(Document images with source code)
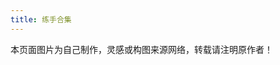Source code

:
 ```yaml
---
title: 练手合集
---
```


<div class="note note-danger">本页面图片为自己制作，灵感或构图来源网络，转载请注明原作者！</div>
<link rel="stylesheet" type="text/css" href="https://cdn.jsdelivr.net/gh/Royce2019/BlogSource/css/gallery.min.css">
<ul class="grid9 effect-39" id="grid9"></ul>
<script>
	var url = 'https://cdn.jsdelivr.net/gh/Royce2019/BlogGallery/original'
    for (i=9; i>=1; i--) {
        document.getElementById('grid9').innerHTML += (`<li><a href="${url}/${i}.webp" target="_bank" rel="noopener external nofollow noreferrer"><img src="${url}/s/${i}.webp"></a></li>`);
     }
</script>
<script src="https://cdn.jsdelivr.net/gh/Royce2019/BlogSource/js/gallery.min.js"></script>
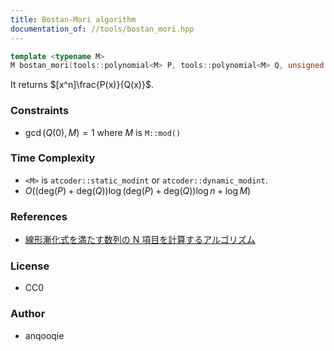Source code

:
 ```yaml
---
title: Bostan-Mori algorithm
documentation_of: //tools/bostan_mori.hpp
---
```


```cpp
template <typename M>
M bostan_mori(tools::polynomial<M> P, tools::polynomial<M> Q, unsigned long long n);
```

It returns $[x^n]\frac{P(x)}{Q(x)}$.

### Constraints
- $\gcd(Q(0), M) = 1$ where $M$ is `M::mod()`

### Time Complexity
- `<M>` is `atcoder::static_modint` or `atcoder::dynamic_modint`.
- $O((\mathrm{deg}(P) + \mathrm{deg}(Q)) \log (\mathrm{deg}(P) + \mathrm{deg}(Q)) \log n + \log M)$

### References
- [線形漸化式を満たす数列の N 項目を計算するアルゴリズム](http://q.c.titech.ac.jp/docs/progs/polynomial_division.html)

### License
- CC0

### Author
- anqooqie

> [WORK TO COMPLETE]:
Each line of the data that contains "BlogSource" belongs in the answer.

> [SOLVED EXERCISE]:
<link rel="stylesheet" type="text/css" href="https://cdn.jsdelivr.net/gh/Royce2019/BlogSource/css/gallery.min.css">
<script src="https://cdn.jsdelivr.net/gh/Royce2019/BlogSource/js/gallery.min.js"></script>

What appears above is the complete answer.